### ASSIGNMENT
How many of the lines below have the word "Exemple" in them? The answer is that number and nothing more.

### RECORDS FOR THE EXERCISE
==*==
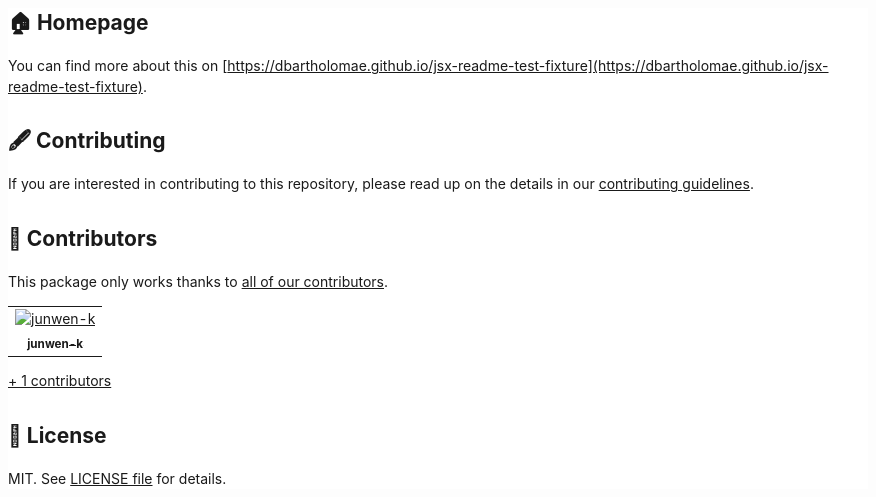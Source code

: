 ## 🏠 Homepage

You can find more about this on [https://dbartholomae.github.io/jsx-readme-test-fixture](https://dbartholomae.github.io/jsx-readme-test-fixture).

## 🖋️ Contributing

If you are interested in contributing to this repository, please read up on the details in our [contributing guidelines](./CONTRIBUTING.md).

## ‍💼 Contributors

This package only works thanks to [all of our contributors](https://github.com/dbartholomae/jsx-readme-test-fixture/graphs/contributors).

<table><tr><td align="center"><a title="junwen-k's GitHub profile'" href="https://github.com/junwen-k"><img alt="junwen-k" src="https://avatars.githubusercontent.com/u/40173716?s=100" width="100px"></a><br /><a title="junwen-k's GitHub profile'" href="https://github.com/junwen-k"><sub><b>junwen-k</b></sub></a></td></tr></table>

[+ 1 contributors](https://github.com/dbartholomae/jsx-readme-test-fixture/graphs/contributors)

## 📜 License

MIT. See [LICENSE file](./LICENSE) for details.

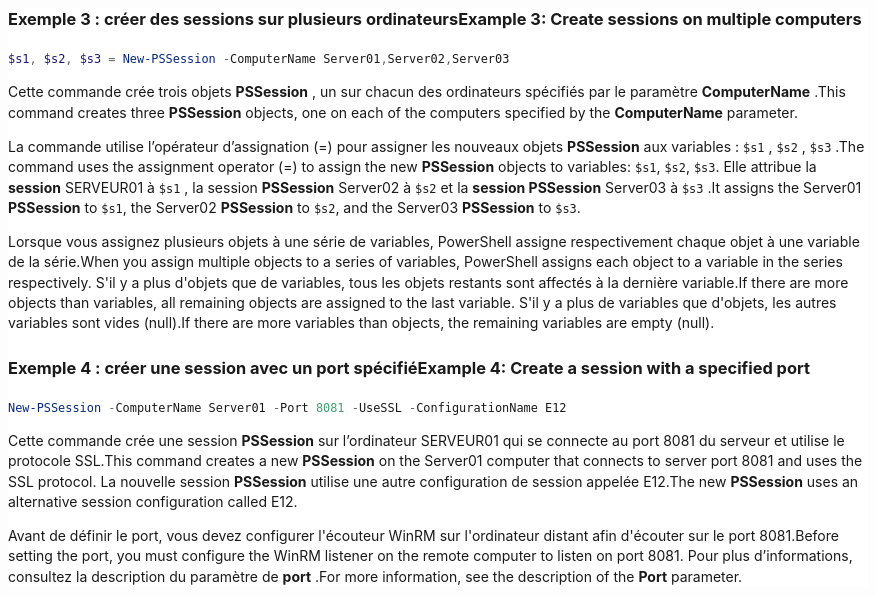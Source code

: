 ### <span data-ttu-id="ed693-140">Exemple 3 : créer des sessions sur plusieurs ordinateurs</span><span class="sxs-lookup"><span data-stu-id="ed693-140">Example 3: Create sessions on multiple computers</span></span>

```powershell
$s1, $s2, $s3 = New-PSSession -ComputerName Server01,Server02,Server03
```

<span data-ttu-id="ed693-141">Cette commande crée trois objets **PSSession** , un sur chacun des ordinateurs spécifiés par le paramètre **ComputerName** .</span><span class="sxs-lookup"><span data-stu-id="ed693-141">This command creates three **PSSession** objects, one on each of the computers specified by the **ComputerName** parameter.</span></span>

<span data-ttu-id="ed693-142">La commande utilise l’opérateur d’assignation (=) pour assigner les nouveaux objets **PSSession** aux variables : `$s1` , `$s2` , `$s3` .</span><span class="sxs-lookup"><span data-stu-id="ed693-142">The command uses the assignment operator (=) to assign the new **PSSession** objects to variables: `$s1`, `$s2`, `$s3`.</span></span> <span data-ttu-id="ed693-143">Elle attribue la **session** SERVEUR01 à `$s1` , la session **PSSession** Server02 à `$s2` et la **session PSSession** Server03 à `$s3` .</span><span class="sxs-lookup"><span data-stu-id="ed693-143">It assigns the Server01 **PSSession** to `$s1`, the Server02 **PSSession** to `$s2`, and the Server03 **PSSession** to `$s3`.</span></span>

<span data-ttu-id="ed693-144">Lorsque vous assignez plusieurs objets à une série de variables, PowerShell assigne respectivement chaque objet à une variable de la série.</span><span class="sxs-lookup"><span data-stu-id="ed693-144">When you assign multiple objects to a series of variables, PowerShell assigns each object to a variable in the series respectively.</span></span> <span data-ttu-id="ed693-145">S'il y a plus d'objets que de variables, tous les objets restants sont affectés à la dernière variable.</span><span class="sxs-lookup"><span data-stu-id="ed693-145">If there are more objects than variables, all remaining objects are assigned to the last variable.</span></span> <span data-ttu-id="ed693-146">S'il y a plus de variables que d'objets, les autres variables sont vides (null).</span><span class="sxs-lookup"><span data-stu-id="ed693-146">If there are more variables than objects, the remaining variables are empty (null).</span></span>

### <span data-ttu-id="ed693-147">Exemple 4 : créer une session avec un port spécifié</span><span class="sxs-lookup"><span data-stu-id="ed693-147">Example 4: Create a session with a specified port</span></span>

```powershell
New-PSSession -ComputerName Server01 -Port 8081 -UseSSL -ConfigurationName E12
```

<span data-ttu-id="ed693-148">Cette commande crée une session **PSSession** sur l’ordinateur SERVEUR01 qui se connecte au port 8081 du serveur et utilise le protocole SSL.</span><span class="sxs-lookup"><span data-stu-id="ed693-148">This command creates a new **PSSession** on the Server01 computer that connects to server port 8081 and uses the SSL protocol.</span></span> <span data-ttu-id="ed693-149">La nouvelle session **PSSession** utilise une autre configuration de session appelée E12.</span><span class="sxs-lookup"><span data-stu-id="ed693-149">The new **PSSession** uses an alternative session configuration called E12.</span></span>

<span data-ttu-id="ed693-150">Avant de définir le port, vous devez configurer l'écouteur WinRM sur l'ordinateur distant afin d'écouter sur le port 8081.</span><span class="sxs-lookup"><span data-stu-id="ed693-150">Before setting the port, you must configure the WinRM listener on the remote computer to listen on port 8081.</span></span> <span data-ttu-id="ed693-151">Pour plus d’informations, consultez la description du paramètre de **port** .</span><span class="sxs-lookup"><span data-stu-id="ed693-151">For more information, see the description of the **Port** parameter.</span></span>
==*==
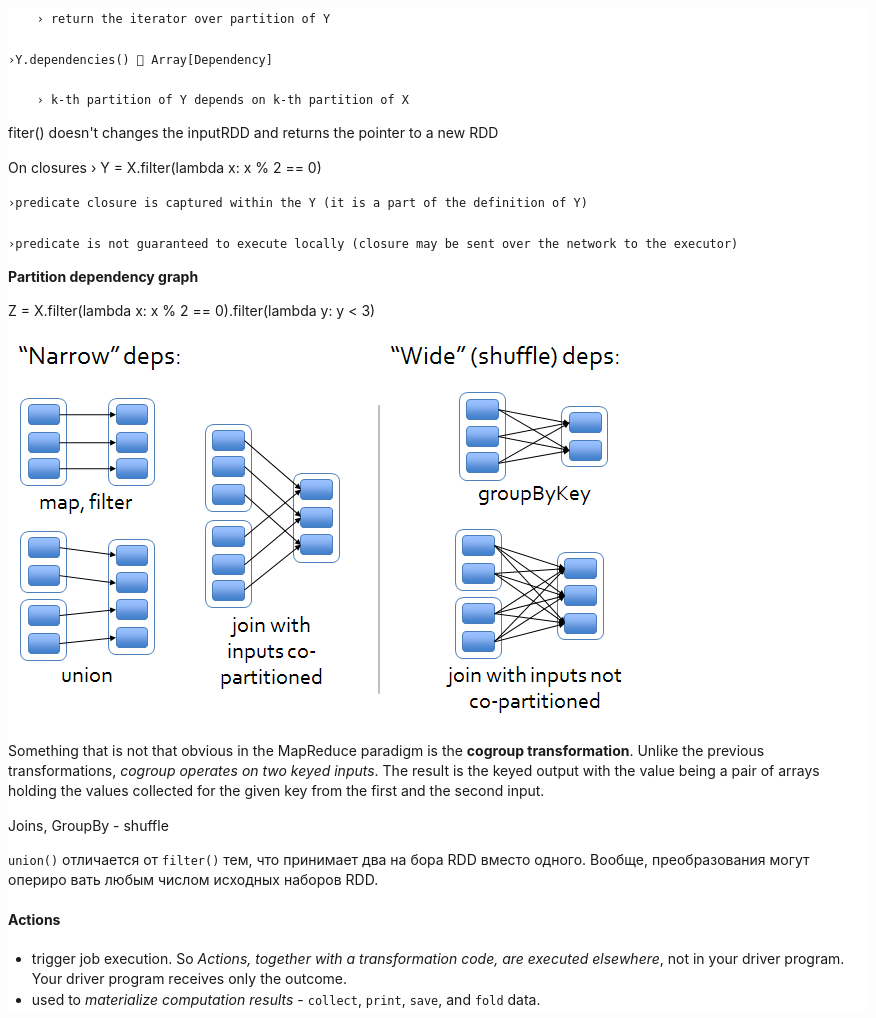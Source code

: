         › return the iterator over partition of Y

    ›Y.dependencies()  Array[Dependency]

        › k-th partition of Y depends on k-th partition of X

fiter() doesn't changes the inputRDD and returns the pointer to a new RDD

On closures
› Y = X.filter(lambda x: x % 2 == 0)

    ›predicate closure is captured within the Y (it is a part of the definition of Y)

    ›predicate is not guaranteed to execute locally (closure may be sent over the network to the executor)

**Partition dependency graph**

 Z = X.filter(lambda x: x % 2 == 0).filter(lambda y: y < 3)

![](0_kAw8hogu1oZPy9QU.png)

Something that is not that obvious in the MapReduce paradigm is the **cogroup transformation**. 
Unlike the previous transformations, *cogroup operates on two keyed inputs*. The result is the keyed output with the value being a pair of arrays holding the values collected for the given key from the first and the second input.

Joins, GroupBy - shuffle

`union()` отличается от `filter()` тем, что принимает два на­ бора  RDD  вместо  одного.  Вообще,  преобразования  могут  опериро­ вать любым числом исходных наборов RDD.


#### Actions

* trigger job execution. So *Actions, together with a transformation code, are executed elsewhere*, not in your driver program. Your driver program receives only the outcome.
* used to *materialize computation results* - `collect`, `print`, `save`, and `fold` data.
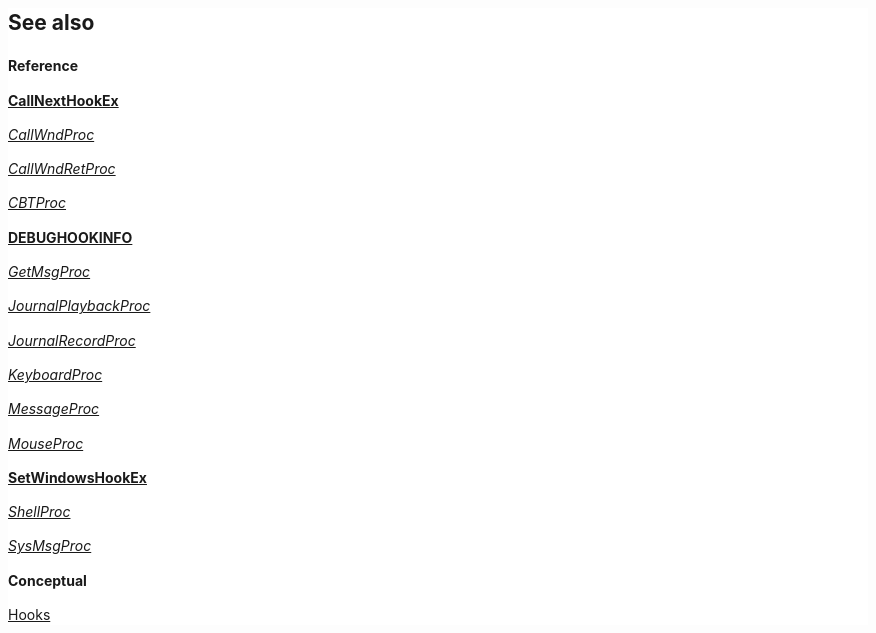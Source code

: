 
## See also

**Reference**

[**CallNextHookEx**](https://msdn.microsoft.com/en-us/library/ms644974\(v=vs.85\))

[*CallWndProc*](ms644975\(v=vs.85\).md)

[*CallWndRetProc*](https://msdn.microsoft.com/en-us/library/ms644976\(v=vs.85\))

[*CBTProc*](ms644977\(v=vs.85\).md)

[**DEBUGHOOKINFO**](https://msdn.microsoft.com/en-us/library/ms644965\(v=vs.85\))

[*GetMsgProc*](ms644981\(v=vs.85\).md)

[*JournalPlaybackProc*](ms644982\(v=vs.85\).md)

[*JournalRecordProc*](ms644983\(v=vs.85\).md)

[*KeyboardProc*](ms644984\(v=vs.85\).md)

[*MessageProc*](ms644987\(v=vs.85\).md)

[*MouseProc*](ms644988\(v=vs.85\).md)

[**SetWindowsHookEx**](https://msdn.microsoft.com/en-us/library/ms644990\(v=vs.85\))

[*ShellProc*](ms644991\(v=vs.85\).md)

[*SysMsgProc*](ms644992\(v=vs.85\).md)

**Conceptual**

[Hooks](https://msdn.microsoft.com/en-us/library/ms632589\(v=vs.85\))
==*==
### TASK RESPONSE
2